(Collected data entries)

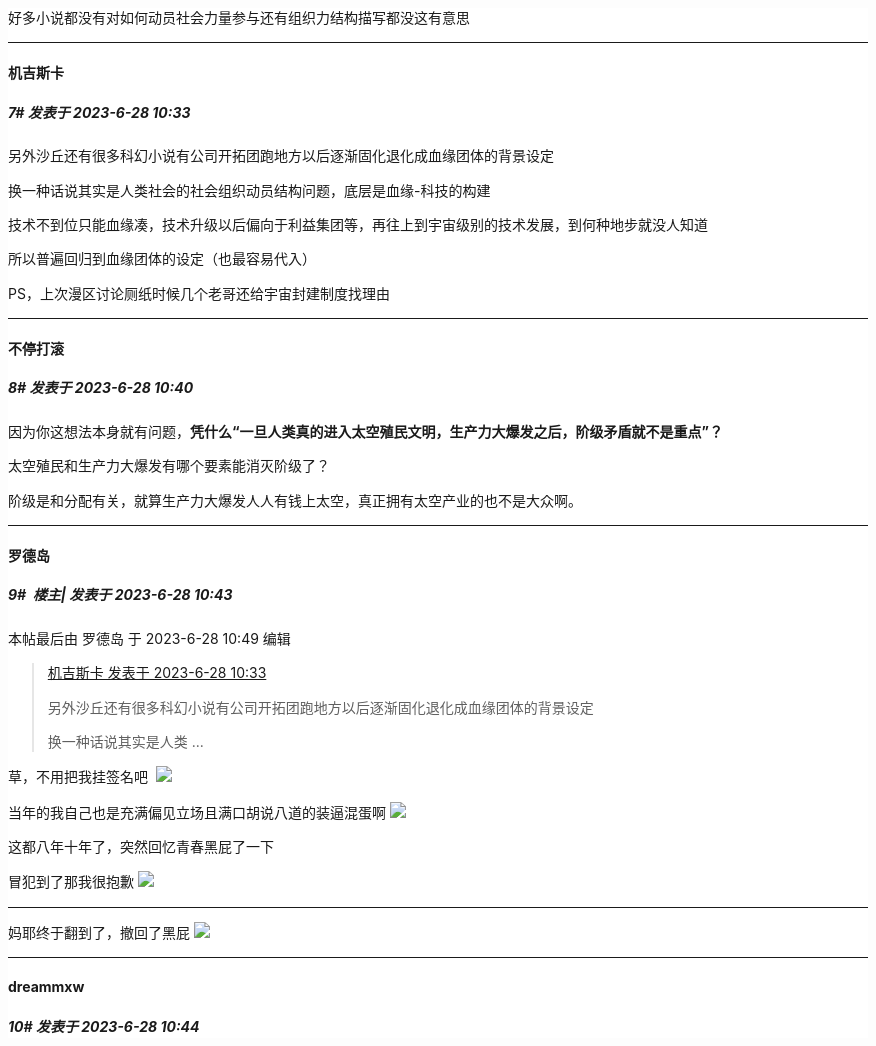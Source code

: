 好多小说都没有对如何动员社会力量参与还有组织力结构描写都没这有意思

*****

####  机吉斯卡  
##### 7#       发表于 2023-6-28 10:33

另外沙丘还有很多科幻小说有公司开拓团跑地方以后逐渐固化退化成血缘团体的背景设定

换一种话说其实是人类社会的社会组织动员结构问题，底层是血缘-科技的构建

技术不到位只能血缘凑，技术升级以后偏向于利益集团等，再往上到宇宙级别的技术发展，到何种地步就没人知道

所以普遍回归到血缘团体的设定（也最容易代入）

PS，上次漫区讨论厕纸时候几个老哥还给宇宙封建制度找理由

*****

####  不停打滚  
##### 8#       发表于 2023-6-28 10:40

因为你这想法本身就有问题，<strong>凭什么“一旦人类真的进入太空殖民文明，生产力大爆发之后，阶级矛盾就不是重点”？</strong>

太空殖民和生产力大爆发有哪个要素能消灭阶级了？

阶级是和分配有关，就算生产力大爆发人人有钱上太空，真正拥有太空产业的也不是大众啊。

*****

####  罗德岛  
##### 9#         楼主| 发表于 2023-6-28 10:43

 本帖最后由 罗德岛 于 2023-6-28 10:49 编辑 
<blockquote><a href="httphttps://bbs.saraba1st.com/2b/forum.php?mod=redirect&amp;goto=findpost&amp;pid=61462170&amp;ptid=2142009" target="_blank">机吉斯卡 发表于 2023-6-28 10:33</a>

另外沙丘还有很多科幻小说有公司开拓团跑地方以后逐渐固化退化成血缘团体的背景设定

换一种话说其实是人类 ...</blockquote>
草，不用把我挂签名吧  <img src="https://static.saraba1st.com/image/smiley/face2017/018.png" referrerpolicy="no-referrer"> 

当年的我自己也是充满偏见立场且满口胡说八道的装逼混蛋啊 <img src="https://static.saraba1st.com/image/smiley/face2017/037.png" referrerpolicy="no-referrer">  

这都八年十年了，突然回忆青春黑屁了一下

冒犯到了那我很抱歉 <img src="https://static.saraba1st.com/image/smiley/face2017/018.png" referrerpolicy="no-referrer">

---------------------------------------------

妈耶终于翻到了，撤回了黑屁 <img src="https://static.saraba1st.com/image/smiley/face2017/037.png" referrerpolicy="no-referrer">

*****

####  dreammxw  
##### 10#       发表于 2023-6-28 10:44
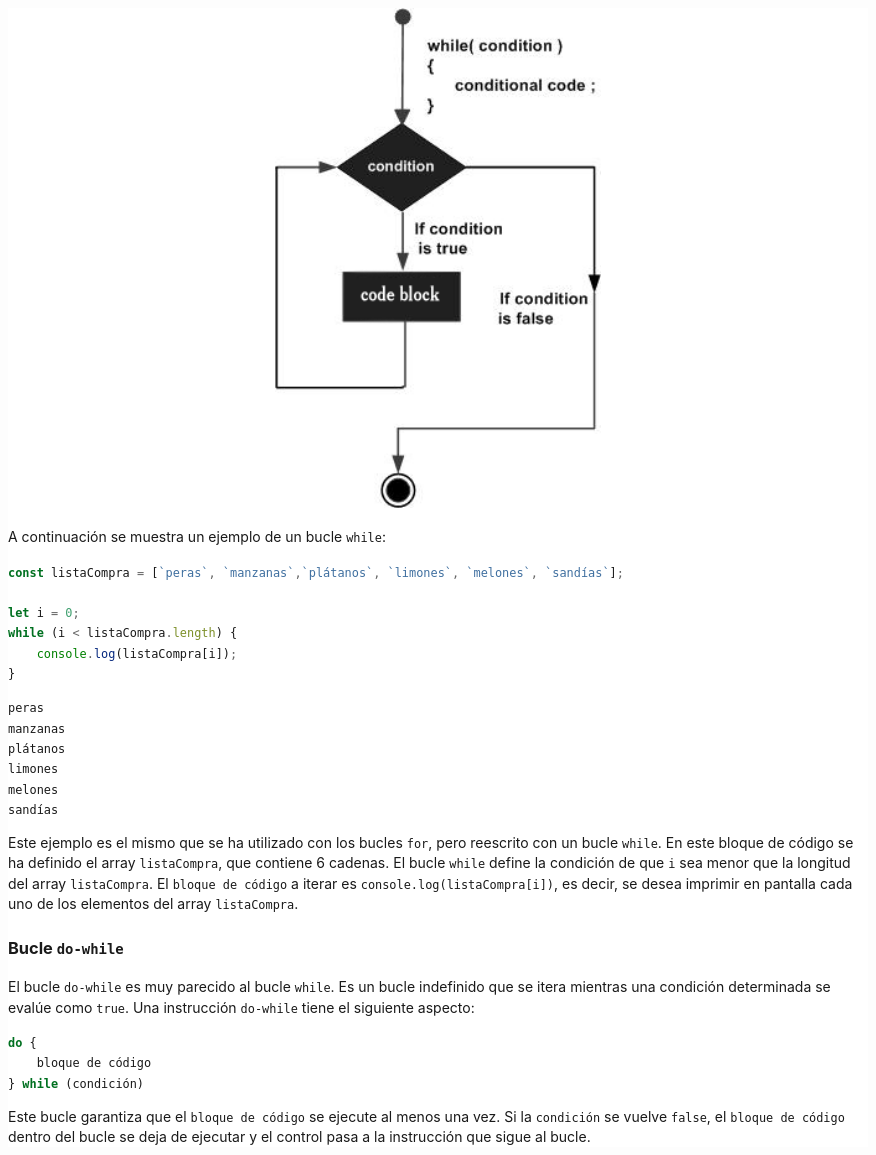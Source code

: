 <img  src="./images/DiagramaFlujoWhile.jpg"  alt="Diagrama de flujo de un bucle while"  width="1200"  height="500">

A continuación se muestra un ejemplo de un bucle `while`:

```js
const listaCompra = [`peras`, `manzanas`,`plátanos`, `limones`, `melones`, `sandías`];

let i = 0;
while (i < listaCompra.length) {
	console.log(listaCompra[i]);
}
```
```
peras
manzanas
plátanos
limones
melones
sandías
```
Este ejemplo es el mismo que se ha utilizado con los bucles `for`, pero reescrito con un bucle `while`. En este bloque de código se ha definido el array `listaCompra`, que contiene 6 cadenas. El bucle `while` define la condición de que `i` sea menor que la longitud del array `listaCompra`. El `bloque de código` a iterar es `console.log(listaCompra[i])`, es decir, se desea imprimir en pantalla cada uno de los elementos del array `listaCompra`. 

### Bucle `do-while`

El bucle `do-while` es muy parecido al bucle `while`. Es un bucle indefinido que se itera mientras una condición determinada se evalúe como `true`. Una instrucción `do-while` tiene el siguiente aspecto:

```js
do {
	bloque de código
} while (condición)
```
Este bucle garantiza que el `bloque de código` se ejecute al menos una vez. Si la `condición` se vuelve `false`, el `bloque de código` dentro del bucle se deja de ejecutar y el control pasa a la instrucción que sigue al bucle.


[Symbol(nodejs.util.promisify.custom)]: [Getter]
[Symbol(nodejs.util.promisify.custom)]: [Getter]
* * *
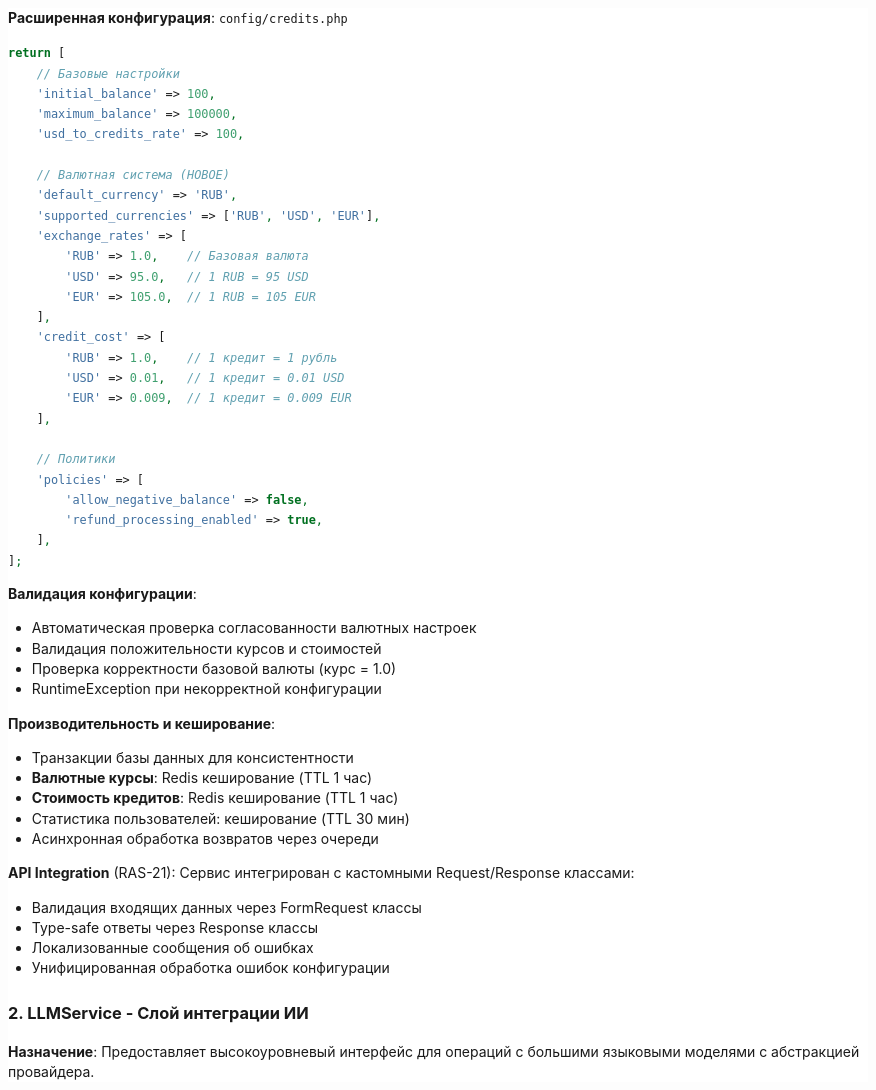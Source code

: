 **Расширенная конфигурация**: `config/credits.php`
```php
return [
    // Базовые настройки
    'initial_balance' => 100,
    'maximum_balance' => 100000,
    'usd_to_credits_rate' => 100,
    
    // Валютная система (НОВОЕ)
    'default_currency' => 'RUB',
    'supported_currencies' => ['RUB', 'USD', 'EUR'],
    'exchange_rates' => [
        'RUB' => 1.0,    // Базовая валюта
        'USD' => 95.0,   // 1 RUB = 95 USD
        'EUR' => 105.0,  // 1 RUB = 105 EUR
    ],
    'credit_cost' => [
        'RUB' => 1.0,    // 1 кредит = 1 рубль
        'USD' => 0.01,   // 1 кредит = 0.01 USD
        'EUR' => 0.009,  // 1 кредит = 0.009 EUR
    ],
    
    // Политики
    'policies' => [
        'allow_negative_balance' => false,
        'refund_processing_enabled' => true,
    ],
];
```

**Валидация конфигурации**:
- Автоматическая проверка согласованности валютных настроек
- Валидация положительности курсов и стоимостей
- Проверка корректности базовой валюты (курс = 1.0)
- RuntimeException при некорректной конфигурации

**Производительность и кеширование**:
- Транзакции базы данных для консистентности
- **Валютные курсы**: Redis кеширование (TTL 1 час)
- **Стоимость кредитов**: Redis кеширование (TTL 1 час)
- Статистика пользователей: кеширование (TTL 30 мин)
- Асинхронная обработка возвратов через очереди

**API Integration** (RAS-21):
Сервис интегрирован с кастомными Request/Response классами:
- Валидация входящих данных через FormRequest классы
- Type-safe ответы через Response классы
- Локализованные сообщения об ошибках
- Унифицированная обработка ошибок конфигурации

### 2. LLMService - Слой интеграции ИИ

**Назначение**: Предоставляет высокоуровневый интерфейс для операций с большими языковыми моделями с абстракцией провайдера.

TASK BRIEF: Find the line with "- Валидация положительности" in the entries above. Retype it and each line after it, exactly, through the line with "с абстракцией провайдера.", and stop there.

RESULT OF THE EXERCISE:
- Валидация положительности курсов и стоимостей
- Проверка корректности базовой валюты (курс = 1.0)
- RuntimeException при некорректной конфигурации

**Производительность и кеширование**:
- Транзакции базы данных для консистентности
- **Валютные курсы**: Redis кеширование (TTL 1 час)
- **Стоимость кредитов**: Redis кеширование (TTL 1 час)
- Статистика пользователей: кеширование (TTL 30 мин)
- Асинхронная обработка возвратов через очереди

**API Integration** (RAS-21):
Сервис интегрирован с кастомными Request/Response классами:
- Валидация входящих данных через FormRequest классы
- Type-safe ответы через Response классы
- Локализованные сообщения об ошибках
- Унифицированная обработка ошибок конфигурации

### 2. LLMService - Слой интеграции ИИ

**Назначение**: Предоставляет высокоуровневый интерфейс для операций с большими языковыми моделями с абстракцией провайдера.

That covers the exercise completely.